La legendaria final de la Liga Nacional de Fútbol Americano ha terminado por convertirse en el mayor foro para la cultura de masas de Estados Unidos, donde la experiencia compartida de los anuncios y el espectáculo de medio tiempo resultan casi más importantes que el juego.
Si Alexis de Tocqueville hubiera podido volver a viajar por América, este domingo 7 de febrero -entre los caucus de Iowa y las primarias de New Hampshire- seguramente que se las habría ingeniado para asistir a la edición número 50 de la Super Bowl. El gran analista de la democracia americana no hubiera querido perderse la final que enfrentará a los Broncos de Denver contra los Panthers de Carolina en el Levi’s Stadium de Santa Clara (California). Y no precisamente por el interés que le pudiera inspirar la Liga Nacional de Fútbol Americano sino porque ese big game ha terminado por convertirse en el mayor foro para la cultura de masas de Estados Unidos.

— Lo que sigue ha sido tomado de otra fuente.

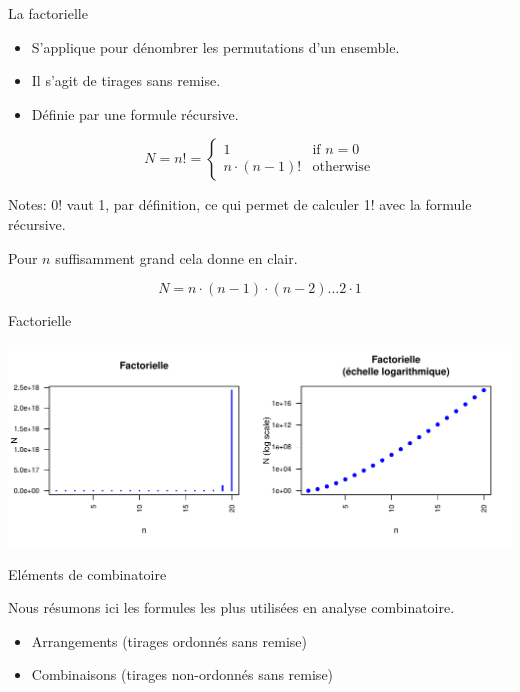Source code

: \documentclass[ignorenonframetext,]{beamer}
\providecommand{\tightlist}{%
  \setlength{\itemsep}{0pt}\setlength{\parskip}{0pt}}
\begin{document}
\begin{frame}{La factorielle}
\protect\hypertarget{la-factorielle}{}

\begin{itemize}
\tightlist
\item
  S'applique pour dénombrer les permutations d'un ensemble.
\item
  Il s'agit de tirages sans remise.
\item
  Définie par une formule récursive.
\end{itemize}

\[N = n! = \left\{
                \begin{array}{ll}
                  1 & \text{if } n=0 \\
                  n \cdot (n-1)! &\text{otherwise}
                \end{array}
              \right.\]

Notes: 0! vaut 1, par définition, ce qui permet de calculer 1! avec la
formule récursive.

Pour \(n\) suffisamment grand cela donne en clair.

\[N = n \cdot (n-1) \cdot (n-2) \ldots 2 \cdot 1\]

\end{frame}

\begin{frame}{Factorielle}
\protect\hypertarget{factorielle}{}

\begin{center}\includegraphics[width=0.95\linewidth]{figures/02_combinatorix_factorielle-1} \end{center}

\end{frame}

\begin{frame}{Eléments de combinatoire}
\protect\hypertarget{elements-de-combinatoire}{}

Nous résumons ici les formules les plus utilisées en analyse
combinatoire.

\begin{itemize}
\tightlist
\item
  Arrangements (tirages ordonnés sans remise)
\item
  Combinaisons (tirages non-ordonnés sans remise)
\end{itemize}

\end{frame}
\end{document}
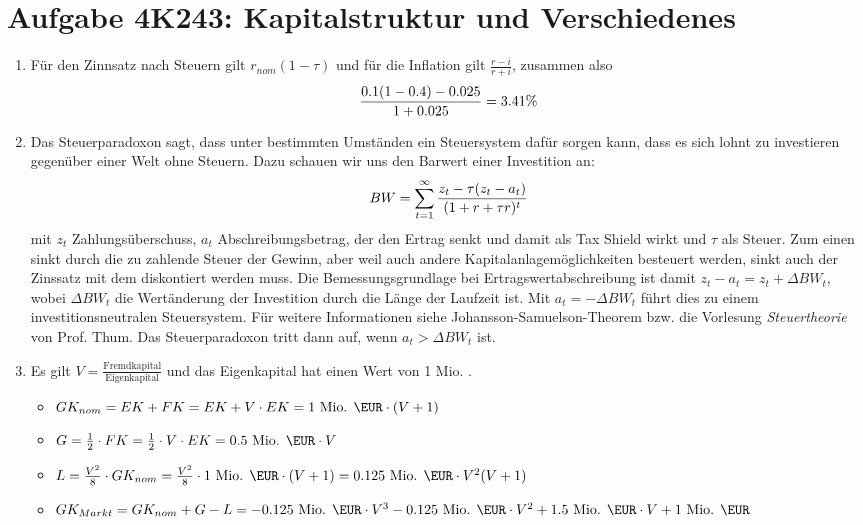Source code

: \documentclass{article}
\begin{document}
	\section*{Aufgabe 4K243: Kapitalstruktur und Verschiedenes}
	\begin{enumerate}[label=(\alph*)]
		\item Für den Zinnsatz nach Steuern gilt $r_{nom}(1-\tau)$ und für die Inflation gilt $\frac{r-i}{r+i}$, zusammen also
		\begin{align}
			\frac{0.1(1-0.4) - 0.025}{1+0.025} = 3.41\%\notag
		\end{align}
		\item Das Steuerparadoxon sagt, dass unter bestimmten Umständen ein Steuersystem dafür sorgen kann, dass es sich lohnt zu investieren gegenüber einer Welt ohne Steuern. Dazu schauen wir uns den Barwert einer Investition an:
		\begin{align}
			BW = \sum_{t=1}^{\infty} \frac{z_t-\tau(z_t-a_t)}{(1+r+\tau r)^t} \notag
		\end{align}
		mit $z_t$ Zahlungsüberschuss, $a_t$ Abschreibungsbetrag, der den Ertrag senkt und damit als Tax Shield wirkt und $\tau$ als Steuer. Zum einen sinkt durch die zu zahlende Steuer der Gewinn, aber weil auch andere Kapitalanlagemöglichkeiten besteuert werden, sinkt auch der Zinssatz mit dem diskontiert werden muss. Die Bemessungsgrundlage bei Ertragswertabschreibung ist damit $z_t-a_t=z_t + \Delta BW_t$, wobei $\Delta BW_t$ die Wertänderung der Investition durch die Länge der Laufzeit ist. Mit $a_t=-\Delta BW_t$ führt dies zu einem investitionsneutralen Steuersystem. Für weitere Informationen siehe Johansson-Samuelson-Theorem bzw. die Vorlesung \textit{Steuertheorie} von Prof. Thum. Das Steuerparadoxon tritt dann auf, wenn $a_t>\Delta BW_t$ ist.
		\item Es gilt $V=\frac{\text{Fremdkapital}}{\text{Eigenkapital}}$ und das Eigenkapital hat einen Wert von 1 Mio. \EUR.
		\begin{itemize}
			\item $GK_{nom}=EK+FK=EK+V\cdot EK=\text{1 Mio. \EUR}\cdot (V+1)$
			\item $G=\frac{1}{2}\cdot FK=\frac{1}{2}\cdot V\cdot EK = \text{0.5 Mio. \EUR}\cdot V$
			\item $L=\frac{V^2}{8}\cdot GK_{nom}=\frac{V^2}{8}\cdot \text{1 Mio. \EUR}\cdot (V+1)=\text{0.125 Mio. \EUR}\cdot V^2(V+1)$
			\item $GK_{Markt}=GK_{nom}+G-L=-\text{0.125 Mio. \EUR}\cdot V^3-\text{0.125 Mio. \EUR}\cdot V^2+\text{1.5 Mio. \EUR}\cdot V+\text{1 Mio. \EUR}$
		\end{itemize}
		\begin{center}
\end{center}
\end{enumerate}
\end{document}
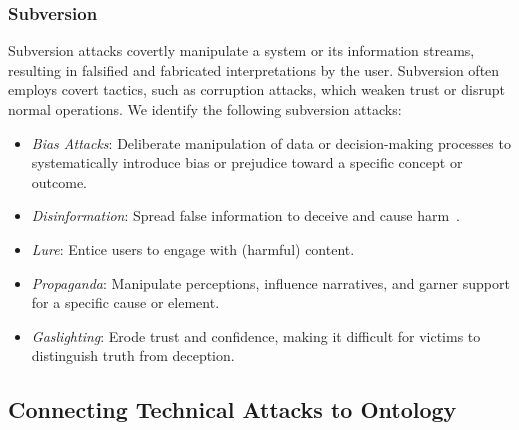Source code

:      \subsubsection{Subversion} 
     Subversion attacks covertly manipulate a system or its information streams, resulting in falsified and fabricated interpretations by the user. Subversion often employs covert tactics, such as corruption attacks, which weaken trust or disrupt normal operations. 
     We identify the following subversion attacks:
     \begin{itemize}
     \itemsep0em

     \item \emph{Bias Attacks}: Deliberate manipulation of data or decision-making processes to systematically introduce bias or prejudice toward a specific concept or outcome.
     \item \emph{Disinformation}: Spread false information to deceive and cause harm~\cite{guess2020misinformation}.
     \item  \emph{Lure}: Entice users to engage with (harmful) content.
     \item \emph{Propaganda}: Manipulate perceptions, influence narratives, and garner support for a specific cause or element.
     \item \emph{Gaslighting}: Erode trust and confidence, making it difficult for victims to distinguish truth from deception.
     \end{itemize}


\subsection{Connecting Technical Attacks to Ontology}

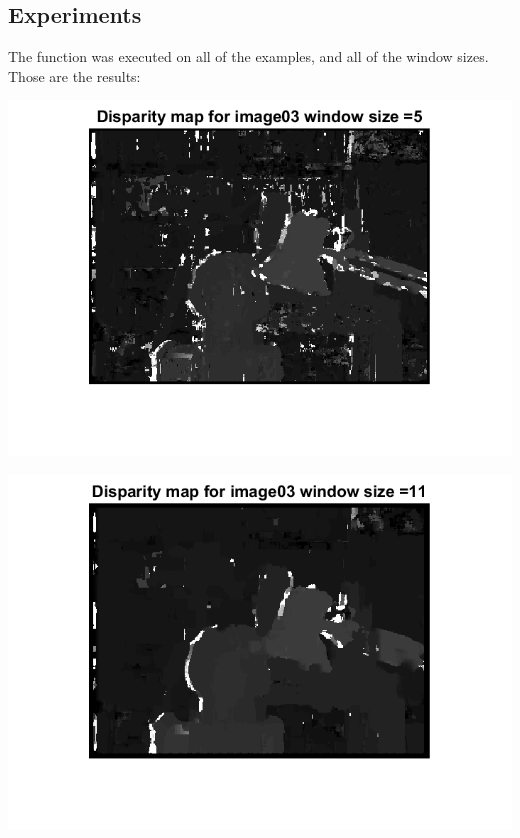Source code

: \documentclass[a4paper]{iacas}
\begin{document}
\subsection{Experiments}
The function was executed on all of the examples, and all of the window sizes. Those are the results:



\vskip 0.1in
\begin{minipage}{\linewidth}
	\includegraphics[scale=1]{results/04_16_06/disp_map_03_template_1.png}
	\label{fig_4}
\end{minipage}
\vskip 0.1in
\begin{minipage}{\linewidth}
	\includegraphics[scale=1]{results/04_16_06/disp_map_03_template_2.png}
	\label{fig_4}
\end{minipage}
\end{document}
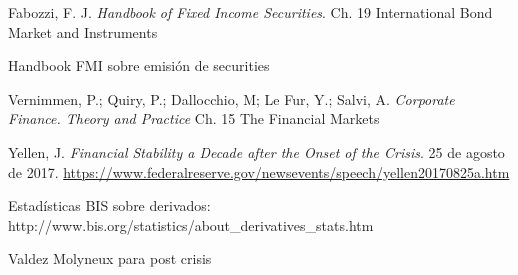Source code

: \documentclass{nuevotema}
\begin{document}
Fabozzi, F. J. \textit{Handbook of Fixed Income Securities}. Ch. 19 International Bond Market and Instruments

Handbook FMI sobre emisión de securities

Vernimmen, P.; Quiry, P.; Dallocchio, M; Le Fur, Y.; Salvi, A. \textit{Corporate Finance. Theory and Practice} Ch. 15 The Financial Markets

Yellen, J. \textit{Financial Stability a Decade after the Onset of the Crisis}. 25 de agosto de 2017. \url{https://www.federalreserve.gov/newsevents/speech/yellen20170825a.htm}

Estadísticas BIS sobre derivados: http://www.bis.org/statistics/about\_derivatives\_stats.htm

Valdez Molyneux para post crisis
\end{document}
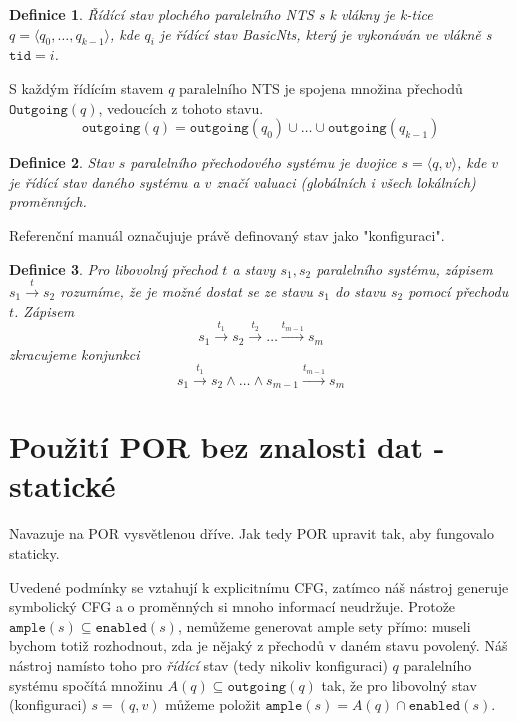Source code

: \documentclass[10pt,a4paper,notitlepage]{report}
\newtheorem{definition}{Definice}
\newcommand{\tuple}[1]{\langle #1 \rangle}
\begin{document}
\begin{definition}
Řídící stav plochého paralelního NTS s k vlákny je k-tice $q = \tuple{q_0, \ldots, q_{k-1}}$, kde $q_i$ je řídící stav BasicNts, který je vykonáván ve vlákně s $\texttt{tid} = i$.
\end{definition}
S každým řídícím stavem $q$ paralelního NTS je spojena množina přechodů $\texttt{Outgoing}(q)$, vedoucích z tohoto stavu.
\begin{equation}
\texttt{outgoing}(q) = \texttt{outgoing}(q_0) \cup \ldots \cup \texttt{outgoing}(q_{k-1})
\end{equation}

\begin{definition}
Stav $s$ paralelního přechodového systému je dvojice $s = \tuple{q, v}$, kde $v$ je řídící stav daného systému a $v$ značí valuaci (globálních i všech lokálních) proměnných.
\end{definition}
Referenční manuál označujuje právě definovaný stav jako "konfiguraci".

\begin{definition}
Pro libovolný přechod $t$ a stavy $s_1, s_2$ paralelního systému, zápisem $s_1 \xrightarrow{t} s_2$ rozumíme, že je možné dostat se ze stavu $s_1$ do stavu $s_2$ pomocí přechodu $t$. Zápisem
\begin{equation*}
s_1 \xrightarrow{t_1} s_2 \xrightarrow{t_2} \ldots \xrightarrow{t_{m-1}} s_m
\end{equation*}
zkracujeme konjunkci
\begin{equation*}
s_1 \xrightarrow{t_1} s_2 \land \ldots \land s_{m-1} \xrightarrow{t_{m-1}} s_m
\end{equation*}
\end{definition}

\section{Použití POR bez znalosti dat - statické}
Navazuje na POR vysvětlenou dříve. Jak tedy POR upravit tak, aby fungovalo staticky.


Uvedené podmínky se vztahují k explicitnímu CFG, zatímco náš nástroj generuje symbolický CFG a o proměnných si mnoho informací neudržuje. Protože $\texttt{ample}(s) \subseteq \texttt{enabled}(s)$, nemůžeme generovat ample sety přímo: museli bychom totiž rozhodnout, zda je nějaký z přechodů v daném stavu povolený. Náš nástroj namísto toho pro \textit{řídící} stav (tedy nikoliv konfiguraci) $q$ paralelního systému spočítá množinu $A(q) \subseteq \texttt{outgoing}(q)$ tak, že pro libovolný stav (konfiguraci) $s = (q, v)$ můžeme položit $\texttt{ample}(s) = A(q) \cap \texttt{enabled}(s)$.
\end{document}
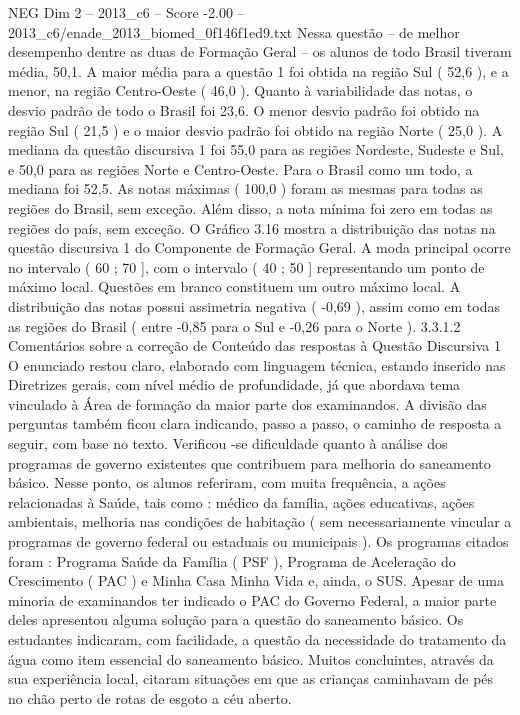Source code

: \begin{textsample}{NEG Dim 2 – 2013\_c6 – Score -2.00 – 2013\_c6/enade\_2013\_biomed\_0f146f1ed9.txt}
Nessa questão – de melhor desempenho dentre as duas de Formação Geral – os alunos de todo Brasil tiveram média, 50,1.
A maior média para a questão 1 foi obtida na região Sul ( 52,6 ), e a menor, na região Centro-Oeste ( 46,0 ).
Quanto à variabilidade das notas, o desvio padrão de todo o Brasil foi 23,6.
O menor desvio padrão foi obtido na região Sul ( 21,5 ) e o maior desvio padrão foi obtido na região Norte ( 25,0 ).
A mediana da questão discursiva 1 foi 55,0 para as regiões Nordeste, Sudeste e Sul, e 50,0 para as regiões Norte e Centro-Oeste.
Para o Brasil como um todo, a mediana foi 52,5.
As notas máximas ( 100,0 ) foram as mesmas para todas as regiões do Brasil, sem exceção.
Além disso, a nota mínima foi zero em todas as regiões do país, sem exceção.
O Gráfico 3.16 mostra a distribuição das notas na questão discursiva 1 do Componente de Formação Geral.
A moda principal ocorre no intervalo ( 60 ; 70 ], com o intervalo ( 40 ; 50 ] representando um ponto de máximo local.
Questões em branco constituem um outro máximo local.
A distribuição das notas possui assimetria negativa ( -0,69 ), assim como em todas as regiões do Brasil ( entre -0,85 para o Sul e -0,26 para o Norte ). 3.3.1.2 Comentários sobre a correção de Conteúdo das respostas à Questão Discursiva 1 O enunciado restou claro, elaborado com linguagem técnica, estando inserido nas Diretrizes gerais, com nível médio de profundidade, já que abordava tema vinculado à Área de formação da maior parte dos examinandos.
A divisão das perguntas também ficou clara indicando, passo a passo, o caminho de resposta a seguir, com base no texto.
Verificou -se dificuldade quanto à análise dos programas de governo existentes que contribuem para melhoria do saneamento básico.
Nesse ponto, os alunos referiram, com muita frequência, a ações relacionadas à Saúde, tais como : médico da família, ações educativas, ações ambientais, melhoria nas condições de habitação ( sem necessariamente vincular a programas de governo federal ou estaduais ou municipais ).
Os programas citados foram : Programa Saúde da Família ( PSF ), Programa de Aceleração do Crescimento ( PAC ) e Minha Casa Minha Vida e, ainda, o SUS.
Apesar de uma minoria de examinandos ter indicado o PAC do Governo Federal, a maior parte deles apresentou alguma solução para a questão do saneamento básico.
Os estudantes indicaram, com facilidade, a questão da necessidade do tratamento da água como item essencial do saneamento básico.
Muitos concluintes, através da sua experiência local, citaram situações em que as crianças caminhavam de pés no chão perto de rotas de esgoto a céu aberto.

\end{textsample}
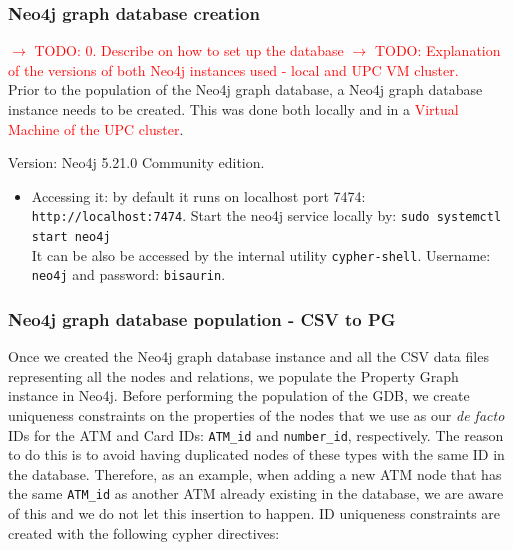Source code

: 
\subsubsection{Neo4j graph database creation}
\textcolor{red}{$\rightarrow$ TODO: 0. Describe on how to set up the database}
\textcolor{red}{$\rightarrow$ TODO: Explanation of the versions of both Neo4j instances used - local and UPC VM cluster.}\\

Prior to the population of the Neo4j graph database, a Neo4j graph database instance needs to be
created. This was done both locally and in a \textcolor{red}{Virtual Machine of the UPC cluster}.

Version: Neo4j 5.21.0 Community edition. 
\begin{itemize}
    \item Accessing it: by default it runs on localhost port 7474: \texttt{http://localhost:7474}.
    Start the neo4j service locally by: \texttt{sudo systemctl start neo4j}\\
    It can be also be accessed by the internal utility \texttt{cypher-shell}. Username: \texttt{neo4j} and password: \texttt{bisaurin}.
\end{itemize}

\subsubsection{Neo4j graph database population - CSV to PG}

Once we created the Neo4j graph database instance and all the CSV data files representing all the nodes and relations, we populate the Property Graph instance in Neo4j. Before performing the population of the GDB, we create uniqueness constraints on the properties of the nodes that we use as our \emph{de facto} IDs for the ATM and Card IDs: \texttt{ATM\_id} and \texttt{number\_id}, respectively. The reason to do this is to avoid having duplicated nodes of these types with the same ID in the database. Therefore, as an example, when adding a new ATM node that has the same \texttt{ATM\_id} as another ATM already existing in the database, we are aware of this and we do not let this insertion to happen. ID uniqueness constraints are created with the following cypher directives:

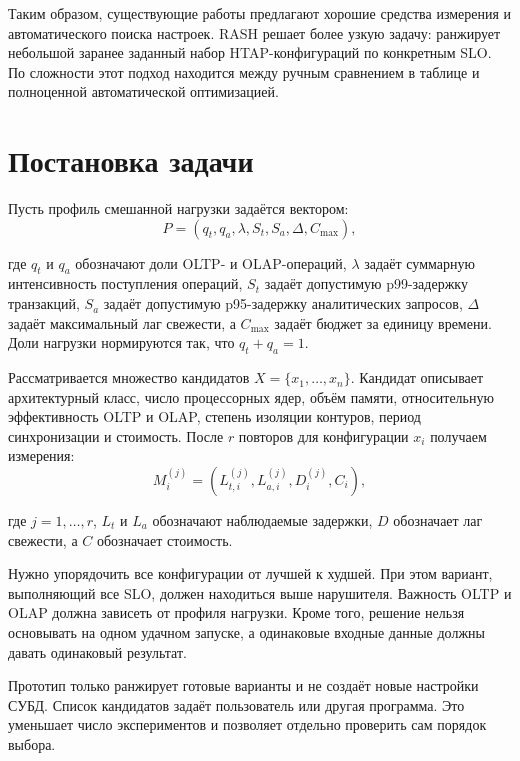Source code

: \documentclass{misisarticle}
\begin{document}
	Таким образом, существующие работы предлагают хорошие средства измерения и автоматического поиска настроек. RASH решает более узкую задачу: ранжирует небольшой заранее заданный набор HTAP-конфигураций по конкретным SLO. По сложности этот подход находится между ручным сравнением в таблице и полноценной автоматической оптимизацией.

\section{Постановка задачи}

	Пусть профиль смешанной нагрузки задаётся вектором:
\begin{equation}
 P=(q_t,q_a,\lambda,S_t,S_a,\Delta,C_{\max}),
 \label{eq:profile}
\end{equation}

	где $q_t$ и $q_a$ обозначают доли OLTP- и OLAP-операций, $\lambda$ задаёт суммарную интенсивность поступления операций, $S_t$ задаёт допустимую p99-задержку транзакций, $S_a$ задаёт допустимую p95-задержку аналитических запросов, $\Delta$ задаёт максимальный лаг свежести, а $C_{\max}$ задаёт бюджет за единицу времени. Доли нагрузки нормируются так, что $q_t+q_a=1$.

	Рассматривается множество кандидатов $X=\{x_1,\ldots,x_n\}$. Кандидат описывает архитектурный класс, число процессорных ядер, объём памяти, относительную эффективность OLTP и OLAP, степень изоляции контуров, период синхронизации и стоимость. После $r$ повторов для конфигурации $x_i$ получаем измерения:
\begin{equation}
 M_i^{(j)}=(L_{t,i}^{(j)},L_{a,i}^{(j)},D_i^{(j)},C_i),
 \label{eq:measurement}
\end{equation}

	где $j=1,\ldots,r$, $L_t$ и $L_a$ обозначают наблюдаемые задержки, $D$ обозначает лаг свежести, а $C$ обозначает стоимость.

	Нужно упорядочить все конфигурации от лучшей к худшей. При этом вариант, выполняющий все SLO, должен находиться выше нарушителя. Важность OLTP и OLAP должна зависеть от профиля нагрузки. Кроме того, решение нельзя основывать на одном удачном запуске, а одинаковые входные данные должны давать одинаковый результат.

	Прототип только ранжирует готовые варианты и не создаёт новые настройки СУБД. Список кандидатов задаёт пользователь или другая программа. Это уменьшает число экспериментов и позволяет отдельно проверить сам порядок выбора.
\end{document}
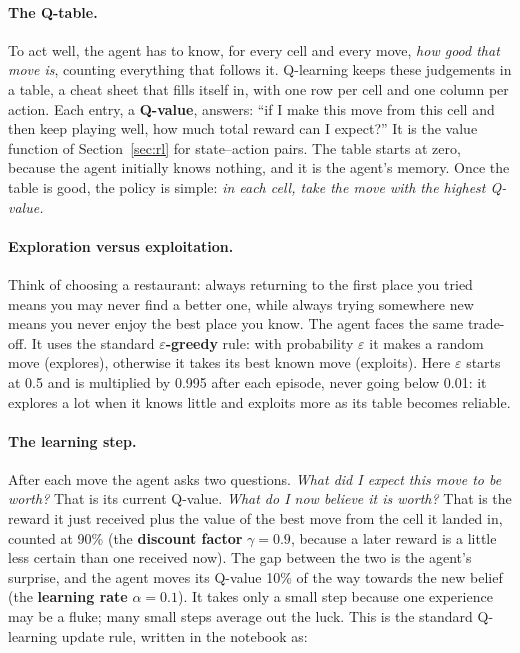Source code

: \documentclass[11pt, a4paper]{article}
\begin{document}
\paragraph{The Q-table.} To act well, the agent has to know, for every cell and every move, \emph{how good that move is}, counting everything that follows it. Q-learning keeps these judgements in a table, a cheat sheet that fills itself in, with one row per cell and one column per action. Each entry, a \textbf{Q-value}, answers: ``if I make this move from this cell and then keep playing well, how much total reward can I expect?'' It is the value function of Section~\ref{sec:rl} for state--action pairs. The table starts at zero, because the agent initially knows nothing, and it is the agent's memory. Once the table is good, the policy is simple: \emph{in each cell, take the move with the highest Q-value.}

\paragraph{Exploration versus exploitation.} Think of choosing a restaurant: always returning to the first place you tried means you may never find a better one, while always trying somewhere new means you never enjoy the best place you know. The agent faces the same trade-off. It uses the standard \textbf{$\varepsilon$-greedy} rule: with probability $\varepsilon$ it makes a random move (explores), otherwise it takes its best known move (exploits). Here $\varepsilon$ starts at 0.5 and is multiplied by 0.995 after each episode, never going below 0.01: it explores a lot when it knows little and exploits more as its table becomes reliable.

\paragraph{The learning step.} After each move the agent asks two questions. \emph{What did I expect this move to be worth?} That is its current Q-value. \emph{What do I now believe it is worth?} That is the reward it just received plus the value of the best move from the cell it landed in, counted at 90\% (the \textbf{discount factor} $\gamma = 0.9$, because a later reward is a little less certain than one received now). The gap between the two is the agent's surprise, and the agent moves its Q-value 10\% of the way towards the new belief (the \textbf{learning rate} $\alpha = 0.1$). It takes only a small step because one experience may be a fluke; many small steps average out the luck. This is the standard Q-learning update rule, written in the notebook as:
\end{document}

En un país donde lo superlativo es equivalente a lo mínimo, la Super Bowl -o el Súper Tazón como dicen algunos hispanos- ha adquirido a lo largo de su medio siglo de historia una trascendencia que va mucho más allá del football. Al final, se trata de una experiencia televisada que se comparte incluso con mayor intensidad que Thanksgiving o el 4 de julio. Los anuncios y el espectáculo del descanso, en la práctica, resultan casi más relevantes que lo que ocurra en el terreno de juego. Además de formar parte muy destacada de la economía nacional y servir como canalización a todas las preocupaciones y polémicas del momento.
Difícil de olvidar fue la edición XXXVIII celebrada en 2004. La Super Bowl de Houston es recordada más que por cuestiones deportivas por el halftime show en el que un seno de Janet Jackson salió al aire durante medio segundo. El incidente del nipplegate, parte de una coreografiada actuación con Justin Timberlake, fue descrito como un inocente «mal funcionamiento de vestuario», pero generó tal controversia sobre la indecencia en el sector audiovisual que la Comisión Federal de Comunicaciones (FCC) aplicó a la cadena CBS una multa record de 550.000 dólares. Sanción peleada en los tribunales federales y finalmente suspendida.
Desde el 11-S, la Super Bowl además de ágora escandalosa también sirve como termómetro a las inseguridades de Estados Unidos. El miedo a un masivo atentado y la inseguridad vinculada a conflictos internacionales se puede medir en cada edición por la intensidad del despliegue de seguridad que rodea a ese evento deportivo. Sin olvidar, por supuesto, todas las connotaciones patrióticas que arrancan con la obligada interpretación del himno nacional, este año a cargo de Lady Gaga.
Si las audiencias en Estados Unidos -alentadas por canales de pago y contenidos online– están sometidas a la fragmentación y los nichos, la Super Bowl es un oasis de convergencia televisiva. Para hacerse una idea, la retrasmisión en abierto ofrecida el año pasado por la CBS congregó una audiencia de 114 millones de televidentes. Lo que convierte al big game en una oportunidad única para lanzar mensajes publicitarios al mayor número posible de consumidores.
Con esos ratings, el mercado publicitario se vuelve loco. Para esta edición de la Super Bowl, la cotización del anuncio de treinta segundos alcanza una media de 5 millones de dólares. Tarifas que según el Wall Street Journal suponen un incremento acumulado del 75 por ciento durante la última década. En términos comparativos, una campaña a toda pastilla en la home page de YouTube puede costar medio millón de dólares diarios.
Esta diferencia de precio se explica porque los anuncios televisivos de la Super Bowl, además de enormes audiencias en directo, generan bastante publicidad gratuita adicional y una larga vida online. Al día siguiente del partido, los comentarios se centran más en los mejores anuncios que en las mejores jugadas y el tráfico en Internet se multiplica con las recopilaciones de los mejores spots, donde no faltan las celebridades del momento o clásicos como los caballos clydesdales de las cervezas Budweiser.
Por supuesto, la intensa política de Estados Unidos también tiende a colarse en la Super Bowl. No hay que olvidar que los tres últimos ocupantes republicanos de la Casa Blanca no tuvieron reparos en hacer de cheerleaders en sus años mozos, que algunos presidentes han llegado a predecir resultados o el temor a que la victoria de un determinado equipo pudiera incluso mermar la participación en las primarias de New Hampshire.
La Super Bowl es también una oportunidad perfecta para que los políticos reconecten con sus votantes en un año electoral malo para establishment. Una vez, el rompedor Hunter S. Thompson llegó a invertir más de una hora en una especie de tertulia deportiva con Richard Nixon. Su conclusión: «Mas allá de lo que se pueda decir sobre Nixon -y todavía hay serias dudas en mi mente de que pudiera pasar por humano- es un puñetero fanático integral de todas las facetas del football profesional».